* _ASSIGNMENT_
Where a line in the material below has the string "conversion", please report it.

* _DATA FOR REVIEW_
☆ ☆ ☆ ☆ ☆ ☆ ☆
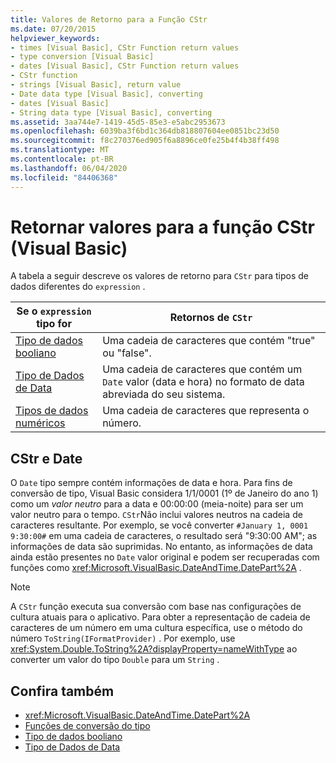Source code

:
 ```yaml
---
title: Valores de Retorno para a Função CStr
ms.date: 07/20/2015
helpviewer_keywords:
- times [Visual Basic], CStr Function return values
- type conversion [Visual Basic]
- dates [Visual Basic], CStr Function return values
- CStr function
- strings [Visual Basic], return value
- Date data type [Visual Basic], converting
- dates [Visual Basic]
- String data type [Visual Basic], converting
ms.assetid: 3aa744e7-1419-45d5-85e3-e5abc2953673
ms.openlocfilehash: 6039ba3f6bd1c364db818807604ee0851bc23d50
ms.sourcegitcommit: f8c270376ed905f6a8896ce0fe25b4f4b38ff498
ms.translationtype: MT
ms.contentlocale: pt-BR
ms.lasthandoff: 06/04/2020
ms.locfileid: "84406368"
---
```

# <a name="return-values-for-the-cstr-function-visual-basic"></a>Retornar valores para a função CStr (Visual Basic)
A tabela a seguir descreve os valores de retorno para `CStr` para tipos de dados diferentes do `expression` .  
  
|Se o `expression` tipo for|Retornos de `CStr`|  
|-----------------------------|--------------------|  
|[Tipo de dados booliano](../data-types/boolean-data-type.md)|Uma cadeia de caracteres que contém "true" ou "false".|  
|[Tipo de Dados de Data](../data-types/date-data-type.md)|Uma cadeia de caracteres que contém um `Date` valor (data e hora) no formato de data abreviada do seu sistema.|  
|[Tipos de dados numéricos](../../programming-guide/language-features/data-types/numeric-data-types.md)|Uma cadeia de caracteres que representa o número.|  
  
## <a name="cstr-and-date"></a>CStr e Date  
 O `Date` tipo sempre contém informações de data e hora. Para fins de conversão de tipo, Visual Basic considera 1/1/0001 (1º de Janeiro do ano 1) como um *valor neutro* para a data e 00:00:00 (meia-noite) para ser um valor neutro para o tempo. `CStr`Não inclui valores neutros na cadeia de caracteres resultante. Por exemplo, se você converter `#January 1, 0001 9:30:00#` em uma cadeia de caracteres, o resultado será "9:30:00 AM"; as informações de data são suprimidas. No entanto, as informações de data ainda estão presentes no `Date` valor original e podem ser recuperadas com funções como <xref:Microsoft.VisualBasic.DateAndTime.DatePart%2A> .  
  
> [!NOTE]
> A `CStr` função executa sua conversão com base nas configurações de cultura atuais para o aplicativo. Para obter a representação de cadeia de caracteres de um número em uma cultura específica, use o método do número `ToString(IFormatProvider)` . Por exemplo, use <xref:System.Double.ToString%2A?displayProperty=nameWithType> ao converter um valor do tipo `Double` para um `String` .  
  
## <a name="see-also"></a>Confira também

- <xref:Microsoft.VisualBasic.DateAndTime.DatePart%2A>
- [Funções de conversão do tipo](type-conversion-functions.md)
- [Tipo de dados booliano](../data-types/boolean-data-type.md)
- [Tipo de Dados de Data](../data-types/date-data-type.md)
☆ ☆ ☆ ☆ ☆ ☆ ☆
* _ANSWER AREA_
- type conversion [Visual Basic]
- [Funções de conversão do tipo](type-conversion-functions.md)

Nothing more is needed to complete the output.